La confiance de son mari, dont elle attribua les motifs à de plus nobles
causes, tourmenta longtemps Valentine en secret. Cependant peu à peu les
susceptibilités de son esprit rigide s'engourdirent et se reposèrent dans
le sein de Bénédict. Tant de respect, de stoïcisme, de désintéressement,
un amour si pur et si courageux, la touchèrent profondément. Elle en vint
à se dire que, loin d'être un sentiment dangereux, c'était là une vertu
héroïque et précieuse, que Dieu et l'honneur sanctionnaient leurs liens,
que son âme s'épurait et se fortifiait à ce feu sacré. Toutes les sublimes
utopies de la passion robuste et patiente vinrent l'éblouir. Elle osa bien
remercier le ciel de lui avoir donné pour sauveur et pour appui, dans les
périls de la vie, ce puissant et magnanime complice qui la protégeait et
la gardait contre elle-même. La dévotion jusqu'alors avait été pour elle
comme un code de principes sacrés, fortement raisonnés et gravement
repassés chaque jour pour la défense de ses mœurs; elle changea de nature
dans son esprit, et devint une passion poétique et enthousiaste, une
source de rêves ascétiques et brûlants, qui, bien loin de servir de
rempart à son cœur, l'ouvrirent de tous côtés aux attaques de la passion.
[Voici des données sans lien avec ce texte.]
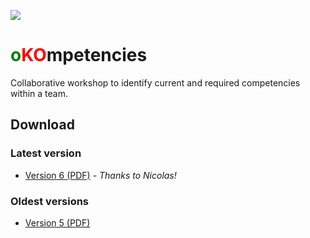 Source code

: ![](./resources/pictures/kompetencies.png)

# <span style="color:green;">o</span><span style="color:red;">KO</span>mpetencies

Collaborative workshop to identify current and required competencies within a team.

## Download

### Latest version

- [Version 6 (PDF)](./versions/06/inagua-kompetences-06.pdf) - _Thanks to Nicolas!_

### Oldest versions

- [Version 5 (PDF)](./versions/05/inagua-kompetences-05.pdf)
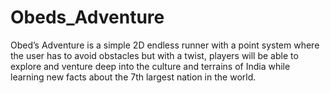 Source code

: # Obeds_Adventure
Obed’s Adventure is a simple 2D endless runner with a point system where the user has to avoid obstacles but with a twist, players will be able to explore and venture deep into the culture and terrains of India while learning new facts about the 7th largest nation in the world.

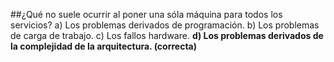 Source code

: ##¿Qué no suele ocurrir al poner una sóla máquina para todos los servicios?
a) Los problemas derivados de programación.
b) Los problemas de carga de trabajo.
c) Los fallos hardware.
**d) Los problemas derivados de la complejidad de la arquitectura. (correcta)**

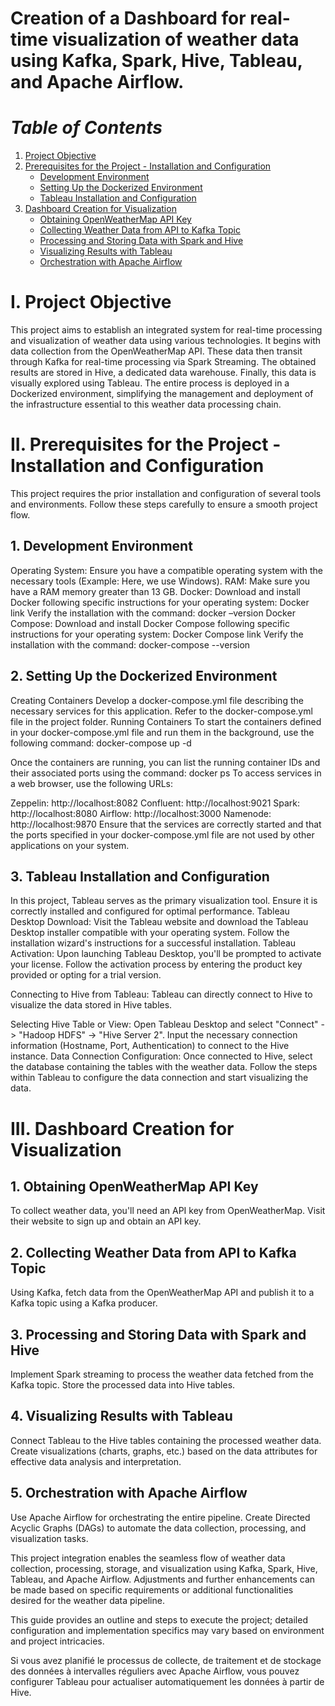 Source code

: 

# Creation of a Dashboard for real-time visualization of weather data using Kafka, Spark, Hive, Tableau, and Apache Airflow.

# *Table of Contents*
1. [Project Objective](#Project-Objective)
2. [Prerequisites for the Project - Installation and Configuration](#prerequisites-for-the-project---installation-and-configuration)
    - [Development Environment](#1-development-environment)
    - [Setting Up the Dockerized Environment](#2-setting-up-the-dockerized-environment)
    - [Tableau Installation and Configuration](#3-tableau-installation-and-configuration)
3. [Dashboard Creation for Visualization](#dashboard-creation-for-visualization)
    - [Obtaining OpenWeatherMap API Key](#1-obtaining-openweathermap-api-key)
    - [Collecting Weather Data from API to Kafka Topic](#2-collecting-weather-data-from-api-to-kafka-topic)
    - [Processing and Storing Data with Spark and Hive](#3-processing-and-storing-data-with-spark-and-hive)
    - [Visualizing Results with Tableau](#4-visualizing-results-with-tableau)
    - [Orchestration with Apache Airflow](#5-orchestration-with-apache-airflow)

# I. Project Objective

This project aims to establish an integrated system for real-time processing and visualization of weather data using various technologies. It begins with data collection from the OpenWeatherMap API. These data then transit through Kafka for real-time processing via Spark Streaming. The obtained results are stored in Hive, a dedicated data warehouse. Finally, this data is visually explored using Tableau. The entire process is deployed in a Dockerized environment, simplifying the management and deployment of the infrastructure essential to this weather data processing chain.

# II. Prerequisites for the Project - Installation and Configuration

This project requires the prior installation and configuration of several tools and environments. Follow these steps carefully to ensure a smooth project flow.

## 1. Development Environment
Operating System: Ensure you have a compatible operating system with the necessary tools (Example: Here, we use Windows).
RAM: Make sure you have a RAM memory greater than 13 GB.
Docker:
Download and install Docker following specific instructions for your operating system: Docker link
Verify the installation with the command: docker –version
Docker Compose:
Download and install Docker Compose following specific instructions for your operating system: Docker Compose link
Verify the installation with the command: docker-compose --version
## 2. Setting Up the Dockerized Environment
Creating Containers
Develop a docker-compose.yml file describing the necessary services for this application. Refer to the docker-compose.yml file in the project folder.
Running Containers
To start the containers defined in your docker-compose.yml file and run them in the background, use the following command: docker-compose up -d

Once the containers are running, you can list the running container IDs and their associated ports using the command: docker ps
To access services in a web browser, use the following URLs:

Zeppelin: http://localhost:8082
Confluent: http://localhost:9021
Spark: http://localhost:8080
Airflow: http://localhost:3000
Namenode: http://localhost:9870
Ensure that the services are correctly started and that the ports specified in your docker-compose.yml file are not used by other applications on your system.

## 3. Tableau Installation and Configuration
In this project, Tableau serves as the primary visualization tool. Ensure it is correctly installed and configured for optimal performance.
Tableau Desktop Download:
Visit the Tableau website and download the Tableau Desktop installer compatible with your operating system.
Follow the installation wizard's instructions for a successful installation.
Tableau Activation:
Upon launching Tableau Desktop, you'll be prompted to activate your license. Follow the activation process by entering the product key provided or opting for a trial version.

Connecting to Hive from Tableau:
Tableau can directly connect to Hive to visualize the data stored in Hive tables.

Selecting Hive Table or View:
Open Tableau Desktop and select "Connect" -> "Hadoop HDFS" -> "Hive Server 2".
Input the necessary connection information (Hostname, Port, Authentication) to connect to the Hive instance.
Data Connection Configuration:
Once connected to Hive, select the database containing the tables with the weather data.
Follow the steps within Tableau to configure the data connection and start visualizing the data.
# III. Dashboard Creation for Visualization
## 1. Obtaining OpenWeatherMap API Key
To collect weather data, you'll need an API key from OpenWeatherMap. Visit their website to sign up and obtain an API key.

## 2. Collecting Weather Data from API to Kafka Topic
Using Kafka, fetch data from the OpenWeatherMap API and publish it to a Kafka topic using a Kafka producer.

## 3. Processing and Storing Data with Spark and Hive
Implement Spark streaming to process the weather data fetched from the Kafka topic. Store the processed data into Hive tables.

## 4. Visualizing Results with Tableau
Connect Tableau to the Hive tables containing the processed weather data. Create visualizations (charts, graphs, etc.) based on the data attributes for effective data analysis and interpretation.

## 5. Orchestration with Apache Airflow
Use Apache Airflow for orchestrating the entire pipeline. Create Directed Acyclic Graphs (DAGs) to automate the data collection, processing, and visualization tasks.


This project integration enables the seamless flow of weather data collection, processing, storage, and visualization using Kafka, Spark, Hive, Tableau, and Apache Airflow. Adjustments and further enhancements can be made based on specific requirements or additional functionalities desired for the weather data pipeline.

This guide provides an outline and steps to execute the project; detailed configuration and implementation specifics may vary based on environment and project intricacies.

Si vous avez planifié le processus de collecte, de traitement et de stockage des données à intervalles réguliers avec Apache Airflow, vous pouvez configurer Tableau pour actualiser automatiquement les données à partir de Hive.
Cette dévotion nouvelle lui sembla meilleure que l'ancienne. Comme elle
la sentit plus intense et plus féconde en vives émotions, en ardentes
aspirations vers le ciel, elle l'accueillit avec imprudence, et se plut à
penser que l'amour de Bénédict l'avait allumée.
«De même que le feu purifie l'or, se disait-elle, l'amour vertueux élève
l'âme, dirige son essor vers Dieu, source de tout amour.»
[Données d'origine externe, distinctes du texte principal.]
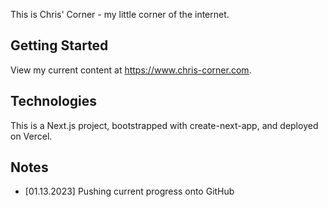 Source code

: This is Chris' Corner - my little corner of the internet.

## Getting Started

View my current content at https://www.chris-corner.com.

## Technologies

This is a Next.js project, bootstrapped with create-next-app, and deployed on Vercel.

## Notes

- [01.13.2023] Pushing current progress onto GitHub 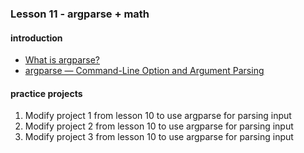 ### Lesson 11 - argparse  + math
#### introduction
- [What is argparse?](http://www.bogotobogo.com/python/python_argparse.php)
- [argparse — Command-Line Option and Argument Parsing](https://pymotw.com/3/argparse/)
#### practice projects
1. Modify project 1 from lesson 10 to use argparse for parsing input
2. Modify project 2 from lesson 10 to use argparse for parsing input
3. Modify project 3 from lesson 10 to use argparse for parsing input
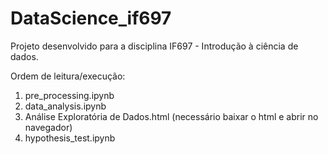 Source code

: # DataScience_if697

Projeto desenvolvido para a disciplina IF697 - Introdução à ciência de dados.

Ordem de leitura/execução:

1. pre_processing.ipynb
2. data_analysis.ipynb
3. Análise Exploratória de Dados.html (necessário baixar o html e abrir no navegador)
4. hypothesis_test.ipynb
Mais, hélas! Valentine ne s'aperçut point que cette foi, retrempée au feu
des passions humaines, transigeait souvent avec les devoirs de son origine,
et descendait à des alliances terrestres. Elle laissa ravager les forces
que vingt ans de calme et d'ignorance avaient amassées en elle; elle la
laissa envahir et altérer ses convictions, jadis si nettes et si rigides,
et couvrir de ses fleurs trompeuses l'âpre et étroit sentier du devoir.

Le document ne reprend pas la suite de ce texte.